DATA UNDER STUDY:
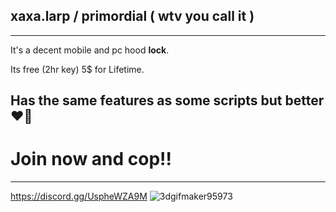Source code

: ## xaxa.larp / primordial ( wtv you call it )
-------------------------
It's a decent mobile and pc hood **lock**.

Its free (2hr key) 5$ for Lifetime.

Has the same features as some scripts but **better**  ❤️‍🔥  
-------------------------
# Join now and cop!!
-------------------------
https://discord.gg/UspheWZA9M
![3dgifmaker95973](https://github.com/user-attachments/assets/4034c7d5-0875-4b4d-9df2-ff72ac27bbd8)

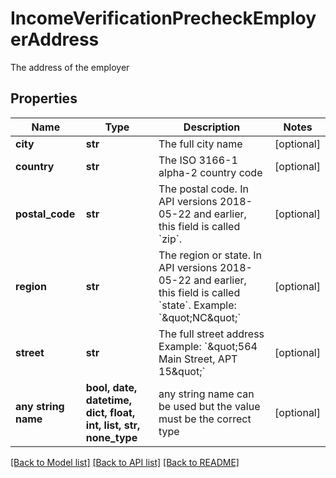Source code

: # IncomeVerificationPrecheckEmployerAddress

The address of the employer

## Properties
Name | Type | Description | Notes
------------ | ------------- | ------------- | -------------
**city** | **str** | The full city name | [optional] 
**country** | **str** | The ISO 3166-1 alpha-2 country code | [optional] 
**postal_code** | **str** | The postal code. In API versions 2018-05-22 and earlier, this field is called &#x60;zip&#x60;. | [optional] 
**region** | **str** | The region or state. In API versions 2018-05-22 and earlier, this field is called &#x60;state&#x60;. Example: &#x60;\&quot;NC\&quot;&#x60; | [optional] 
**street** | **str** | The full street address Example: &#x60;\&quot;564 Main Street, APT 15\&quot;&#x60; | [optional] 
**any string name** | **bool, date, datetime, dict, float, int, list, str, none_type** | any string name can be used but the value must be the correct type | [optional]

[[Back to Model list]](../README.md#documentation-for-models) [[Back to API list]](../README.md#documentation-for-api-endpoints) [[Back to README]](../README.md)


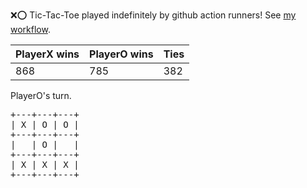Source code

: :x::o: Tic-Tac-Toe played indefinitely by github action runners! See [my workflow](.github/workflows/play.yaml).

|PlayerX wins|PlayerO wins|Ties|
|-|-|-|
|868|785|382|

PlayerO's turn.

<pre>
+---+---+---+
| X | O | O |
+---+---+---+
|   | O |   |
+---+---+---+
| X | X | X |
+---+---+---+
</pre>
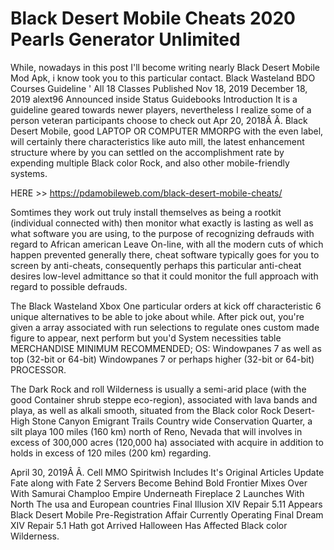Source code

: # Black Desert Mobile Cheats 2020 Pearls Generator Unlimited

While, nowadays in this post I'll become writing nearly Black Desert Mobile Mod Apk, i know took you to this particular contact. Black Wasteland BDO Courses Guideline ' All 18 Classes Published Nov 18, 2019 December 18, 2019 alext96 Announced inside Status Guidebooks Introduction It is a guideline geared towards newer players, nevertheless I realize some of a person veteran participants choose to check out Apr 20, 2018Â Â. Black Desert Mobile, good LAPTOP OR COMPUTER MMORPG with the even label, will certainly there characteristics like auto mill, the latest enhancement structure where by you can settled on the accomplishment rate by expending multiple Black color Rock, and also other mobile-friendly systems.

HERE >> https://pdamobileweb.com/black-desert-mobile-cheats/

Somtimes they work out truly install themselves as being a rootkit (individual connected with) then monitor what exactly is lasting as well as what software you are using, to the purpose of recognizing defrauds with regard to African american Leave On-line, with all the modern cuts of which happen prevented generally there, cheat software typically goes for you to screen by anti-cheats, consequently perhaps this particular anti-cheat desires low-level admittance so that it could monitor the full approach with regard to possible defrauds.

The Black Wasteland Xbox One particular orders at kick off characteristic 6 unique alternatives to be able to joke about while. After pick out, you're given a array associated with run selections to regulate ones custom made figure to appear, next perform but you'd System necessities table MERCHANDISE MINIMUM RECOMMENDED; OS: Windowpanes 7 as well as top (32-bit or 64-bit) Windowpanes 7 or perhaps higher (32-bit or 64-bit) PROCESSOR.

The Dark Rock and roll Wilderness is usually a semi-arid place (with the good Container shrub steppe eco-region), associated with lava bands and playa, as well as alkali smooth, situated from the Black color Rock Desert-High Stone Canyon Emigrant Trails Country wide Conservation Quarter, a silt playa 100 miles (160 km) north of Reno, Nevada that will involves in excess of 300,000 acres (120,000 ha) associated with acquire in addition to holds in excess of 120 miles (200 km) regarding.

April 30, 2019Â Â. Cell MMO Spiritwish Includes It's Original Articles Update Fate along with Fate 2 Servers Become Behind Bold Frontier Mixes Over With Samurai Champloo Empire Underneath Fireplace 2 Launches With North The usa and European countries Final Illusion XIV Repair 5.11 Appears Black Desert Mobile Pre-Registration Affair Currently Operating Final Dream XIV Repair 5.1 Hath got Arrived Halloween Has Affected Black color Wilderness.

* * *

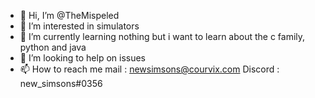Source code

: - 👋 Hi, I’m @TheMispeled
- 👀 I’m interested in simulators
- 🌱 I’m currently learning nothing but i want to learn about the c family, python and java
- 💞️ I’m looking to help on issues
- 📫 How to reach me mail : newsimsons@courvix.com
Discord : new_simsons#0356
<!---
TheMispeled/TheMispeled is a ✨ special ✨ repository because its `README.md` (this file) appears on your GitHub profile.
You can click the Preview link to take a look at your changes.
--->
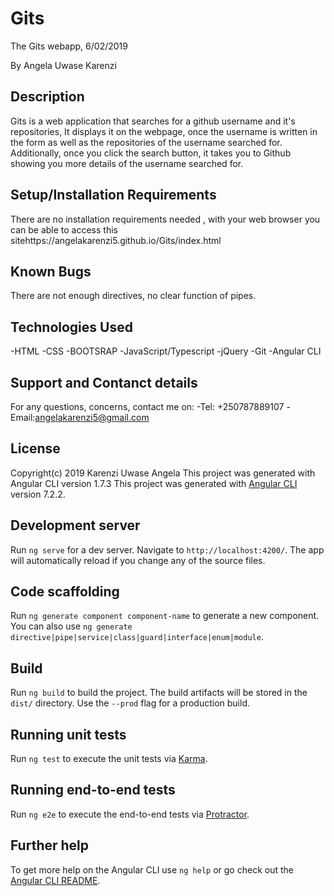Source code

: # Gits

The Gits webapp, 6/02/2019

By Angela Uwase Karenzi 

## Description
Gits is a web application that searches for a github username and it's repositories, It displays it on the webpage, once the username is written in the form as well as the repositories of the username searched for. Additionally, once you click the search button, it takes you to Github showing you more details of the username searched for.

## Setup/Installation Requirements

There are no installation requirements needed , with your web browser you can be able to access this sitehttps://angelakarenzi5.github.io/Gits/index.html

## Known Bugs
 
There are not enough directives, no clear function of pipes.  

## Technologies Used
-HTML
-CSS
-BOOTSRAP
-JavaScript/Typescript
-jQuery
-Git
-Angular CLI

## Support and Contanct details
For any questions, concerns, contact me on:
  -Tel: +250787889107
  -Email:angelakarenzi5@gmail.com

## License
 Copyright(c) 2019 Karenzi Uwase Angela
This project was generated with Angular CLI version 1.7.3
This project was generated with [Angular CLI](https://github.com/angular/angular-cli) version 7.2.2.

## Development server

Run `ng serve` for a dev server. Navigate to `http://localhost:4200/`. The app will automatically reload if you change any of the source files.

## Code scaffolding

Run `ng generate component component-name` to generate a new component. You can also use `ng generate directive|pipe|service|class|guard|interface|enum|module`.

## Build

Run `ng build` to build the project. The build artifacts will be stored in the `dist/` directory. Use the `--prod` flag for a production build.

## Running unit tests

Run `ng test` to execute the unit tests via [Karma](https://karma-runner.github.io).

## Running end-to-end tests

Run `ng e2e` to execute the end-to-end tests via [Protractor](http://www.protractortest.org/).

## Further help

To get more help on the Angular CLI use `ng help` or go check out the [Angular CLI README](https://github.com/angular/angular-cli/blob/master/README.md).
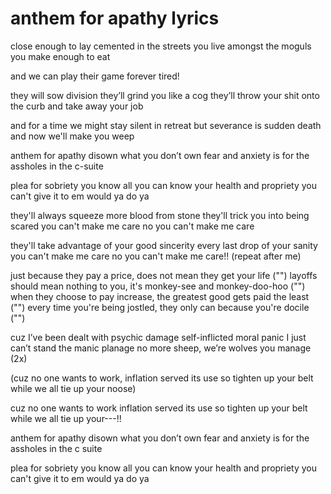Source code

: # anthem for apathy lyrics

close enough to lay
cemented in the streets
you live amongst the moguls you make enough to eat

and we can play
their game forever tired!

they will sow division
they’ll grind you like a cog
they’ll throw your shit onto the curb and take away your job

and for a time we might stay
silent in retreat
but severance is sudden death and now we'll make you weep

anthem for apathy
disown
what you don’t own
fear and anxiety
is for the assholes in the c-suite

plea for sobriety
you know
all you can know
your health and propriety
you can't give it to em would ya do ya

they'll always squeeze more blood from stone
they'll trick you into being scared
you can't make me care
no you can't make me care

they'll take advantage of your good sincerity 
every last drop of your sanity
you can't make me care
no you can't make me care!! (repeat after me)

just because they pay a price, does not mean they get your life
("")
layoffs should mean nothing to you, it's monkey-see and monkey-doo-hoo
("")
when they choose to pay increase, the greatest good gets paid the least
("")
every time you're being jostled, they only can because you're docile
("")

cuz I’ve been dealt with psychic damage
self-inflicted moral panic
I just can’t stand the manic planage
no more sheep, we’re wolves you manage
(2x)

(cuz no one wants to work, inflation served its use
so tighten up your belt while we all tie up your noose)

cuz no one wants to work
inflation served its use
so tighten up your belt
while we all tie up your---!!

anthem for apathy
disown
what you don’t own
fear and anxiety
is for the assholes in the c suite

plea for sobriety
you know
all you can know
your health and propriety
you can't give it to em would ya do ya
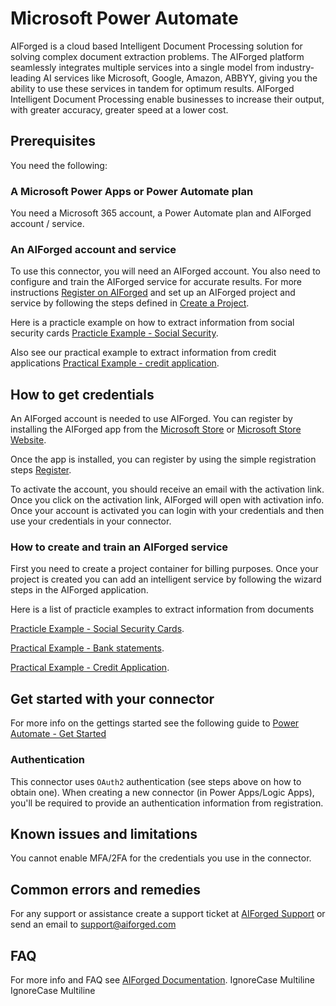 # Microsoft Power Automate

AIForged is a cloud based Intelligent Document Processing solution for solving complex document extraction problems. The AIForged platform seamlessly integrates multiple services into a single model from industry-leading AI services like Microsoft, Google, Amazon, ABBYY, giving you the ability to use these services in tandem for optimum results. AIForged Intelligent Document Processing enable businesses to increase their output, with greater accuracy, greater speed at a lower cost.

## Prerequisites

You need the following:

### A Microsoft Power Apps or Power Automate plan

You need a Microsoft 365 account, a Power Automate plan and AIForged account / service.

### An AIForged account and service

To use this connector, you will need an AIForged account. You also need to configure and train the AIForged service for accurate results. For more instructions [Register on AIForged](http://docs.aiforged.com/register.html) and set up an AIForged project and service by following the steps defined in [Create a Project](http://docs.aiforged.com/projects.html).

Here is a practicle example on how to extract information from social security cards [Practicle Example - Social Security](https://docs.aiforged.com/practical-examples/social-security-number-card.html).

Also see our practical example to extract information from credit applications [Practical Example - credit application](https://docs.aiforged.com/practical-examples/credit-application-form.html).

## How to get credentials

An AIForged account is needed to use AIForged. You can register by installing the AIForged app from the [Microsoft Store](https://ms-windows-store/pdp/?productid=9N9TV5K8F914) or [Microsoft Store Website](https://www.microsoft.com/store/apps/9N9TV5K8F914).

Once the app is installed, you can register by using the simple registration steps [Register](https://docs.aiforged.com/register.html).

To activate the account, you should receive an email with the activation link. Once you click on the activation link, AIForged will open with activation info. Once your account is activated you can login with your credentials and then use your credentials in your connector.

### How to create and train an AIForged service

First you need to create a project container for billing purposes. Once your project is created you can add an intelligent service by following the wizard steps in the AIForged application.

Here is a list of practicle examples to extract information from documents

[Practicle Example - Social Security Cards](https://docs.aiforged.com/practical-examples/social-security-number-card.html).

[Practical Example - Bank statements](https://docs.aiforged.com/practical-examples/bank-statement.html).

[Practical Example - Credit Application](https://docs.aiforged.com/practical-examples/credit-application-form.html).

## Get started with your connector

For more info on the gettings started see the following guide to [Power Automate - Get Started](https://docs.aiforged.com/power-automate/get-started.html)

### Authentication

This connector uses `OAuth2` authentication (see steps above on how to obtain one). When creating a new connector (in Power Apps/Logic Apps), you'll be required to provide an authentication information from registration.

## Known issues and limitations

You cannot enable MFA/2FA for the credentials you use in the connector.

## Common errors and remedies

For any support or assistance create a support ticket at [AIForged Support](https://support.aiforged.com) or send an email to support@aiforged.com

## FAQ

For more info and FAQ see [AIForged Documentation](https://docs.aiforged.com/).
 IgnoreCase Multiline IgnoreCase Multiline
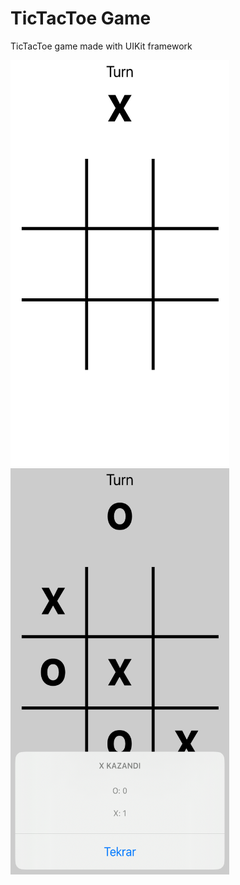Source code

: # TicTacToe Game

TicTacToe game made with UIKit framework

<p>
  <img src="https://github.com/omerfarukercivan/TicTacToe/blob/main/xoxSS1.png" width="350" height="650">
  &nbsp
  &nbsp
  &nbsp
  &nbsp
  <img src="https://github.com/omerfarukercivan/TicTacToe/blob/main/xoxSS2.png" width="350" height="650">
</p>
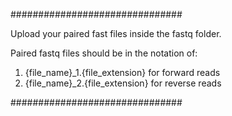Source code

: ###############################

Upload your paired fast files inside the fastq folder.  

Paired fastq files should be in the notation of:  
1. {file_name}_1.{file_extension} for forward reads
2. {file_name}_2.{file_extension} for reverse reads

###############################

EXERCISE DETAILS: Copy nothing but the lines above from the one with "no more sheep, we’re wolves you manage" to the one with "# Microsoft Power Automate", inclusive, word for word. Leave every picture out.

EXERCISE OUTPUT:
no more sheep, we’re wolves you manage
(2x)

(cuz no one wants to work, inflation served its use
so tighten up your belt while we all tie up your noose)

cuz no one wants to work
inflation served its use
so tighten up your belt
while we all tie up your---!!

anthem for apathy
disown
what you don’t own
fear and anxiety
is for the assholes in the c suite

plea for sobriety
you know
all you can know
your health and propriety
you can't give it to em would ya do ya
 # Microsoft Power Automate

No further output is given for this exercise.